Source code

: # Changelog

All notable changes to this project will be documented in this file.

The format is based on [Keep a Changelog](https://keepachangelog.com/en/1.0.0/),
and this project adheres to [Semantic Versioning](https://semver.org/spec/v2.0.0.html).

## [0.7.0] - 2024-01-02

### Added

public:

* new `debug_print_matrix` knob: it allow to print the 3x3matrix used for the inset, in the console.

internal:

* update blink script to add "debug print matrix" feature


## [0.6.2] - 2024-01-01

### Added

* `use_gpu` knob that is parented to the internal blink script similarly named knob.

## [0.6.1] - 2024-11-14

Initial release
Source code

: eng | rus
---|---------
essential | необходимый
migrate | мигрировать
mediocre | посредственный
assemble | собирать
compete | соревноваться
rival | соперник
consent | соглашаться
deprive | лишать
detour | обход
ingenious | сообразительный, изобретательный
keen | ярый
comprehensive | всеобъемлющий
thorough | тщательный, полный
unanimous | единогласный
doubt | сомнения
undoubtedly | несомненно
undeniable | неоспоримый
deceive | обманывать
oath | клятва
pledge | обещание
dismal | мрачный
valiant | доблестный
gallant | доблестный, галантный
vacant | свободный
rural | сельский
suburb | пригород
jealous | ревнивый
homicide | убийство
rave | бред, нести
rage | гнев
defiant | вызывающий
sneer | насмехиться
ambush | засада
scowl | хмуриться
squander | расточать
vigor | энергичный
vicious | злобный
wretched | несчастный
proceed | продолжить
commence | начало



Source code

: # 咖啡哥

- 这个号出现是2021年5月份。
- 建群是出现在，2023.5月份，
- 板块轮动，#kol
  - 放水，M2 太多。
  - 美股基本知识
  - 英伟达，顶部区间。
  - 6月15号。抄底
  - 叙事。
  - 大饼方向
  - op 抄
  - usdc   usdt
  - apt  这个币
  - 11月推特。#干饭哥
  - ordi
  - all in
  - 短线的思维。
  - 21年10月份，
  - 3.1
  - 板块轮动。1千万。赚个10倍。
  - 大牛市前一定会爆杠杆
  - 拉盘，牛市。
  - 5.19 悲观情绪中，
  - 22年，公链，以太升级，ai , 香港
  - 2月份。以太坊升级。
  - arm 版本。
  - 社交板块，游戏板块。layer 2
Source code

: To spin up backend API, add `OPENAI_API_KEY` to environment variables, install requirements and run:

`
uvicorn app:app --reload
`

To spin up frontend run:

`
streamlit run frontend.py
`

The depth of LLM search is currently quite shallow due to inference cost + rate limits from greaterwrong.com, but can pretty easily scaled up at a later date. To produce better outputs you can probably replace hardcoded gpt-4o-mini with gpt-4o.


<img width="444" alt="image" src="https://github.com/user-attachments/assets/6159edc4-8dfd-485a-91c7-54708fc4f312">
....
→ **TASK**
Reproduce the data shown above in its entirety, keeping each word as it is.

→ **YOUR RESPONSE**
Source code

: # Changelog

All notable changes to this project will be documented in this file.

The format is based on [Keep a Changelog](https://keepachangelog.com/en/1.0.0/),
and this project adheres to [Semantic Versioning](https://semver.org/spec/v2.0.0.html).

## [0.7.0] - 2024-01-02

### Added

public:

* new `debug_print_matrix` knob: it allow to print the 3x3matrix used for the inset, in the console.

internal:

* update blink script to add "debug print matrix" feature


## [0.6.2] - 2024-01-01

### Added

* `use_gpu` knob that is parented to the internal blink script similarly named knob.

## [0.6.1] - 2024-11-14

Initial release
Source code

: eng | rus
---|---------
essential | необходимый
migrate | мигрировать
mediocre | посредственный
assemble | собирать
compete | соревноваться
rival | соперник
consent | соглашаться
deprive | лишать
detour | обход
ingenious | сообразительный, изобретательный
keen | ярый
comprehensive | всеобъемлющий
thorough | тщательный, полный
unanimous | единогласный
doubt | сомнения
undoubtedly | несомненно
undeniable | неоспоримый
deceive | обманывать
oath | клятва
pledge | обещание
dismal | мрачный
valiant | доблестный
gallant | доблестный, галантный
vacant | свободный
rural | сельский
suburb | пригород
jealous | ревнивый
homicide | убийство
rave | бред, нести
rage | гнев
defiant | вызывающий
sneer | насмехиться
ambush | засада
scowl | хмуриться
squander | расточать
vigor | энергичный
vicious | злобный
wretched | несчастный
proceed | продолжить
commence | начало



Source code

: # 咖啡哥

- 这个号出现是2021年5月份。
- 建群是出现在，2023.5月份，
- 板块轮动，#kol
  - 放水，M2 太多。
  - 美股基本知识
  - 英伟达，顶部区间。
  - 6月15号。抄底
  - 叙事。
  - 大饼方向
  - op 抄
  - usdc   usdt
  - apt  这个币
  - 11月推特。#干饭哥
  - ordi
  - all in
  - 短线的思维。
  - 21年10月份，
  - 3.1
  - 板块轮动。1千万。赚个10倍。
  - 大牛市前一定会爆杠杆
  - 拉盘，牛市。
  - 5.19 悲观情绪中，
  - 22年，公链，以太升级，ai , 香港
  - 2月份。以太坊升级。
  - arm 版本。
  - 社交板块，游戏板块。layer 2
Source code

: To spin up backend API, add `OPENAI_API_KEY` to environment variables, install requirements and run:

`
uvicorn app:app --reload
`

To spin up frontend run:

`
streamlit run frontend.py
`

The depth of LLM search is currently quite shallow due to inference cost + rate limits from greaterwrong.com, but can pretty easily scaled up at a later date. To produce better outputs you can probably replace hardcoded gpt-4o-mini with gpt-4o.


<img width="444" alt="image" src="https://github.com/user-attachments/assets/6159edc4-8dfd-485a-91c7-54708fc4f312">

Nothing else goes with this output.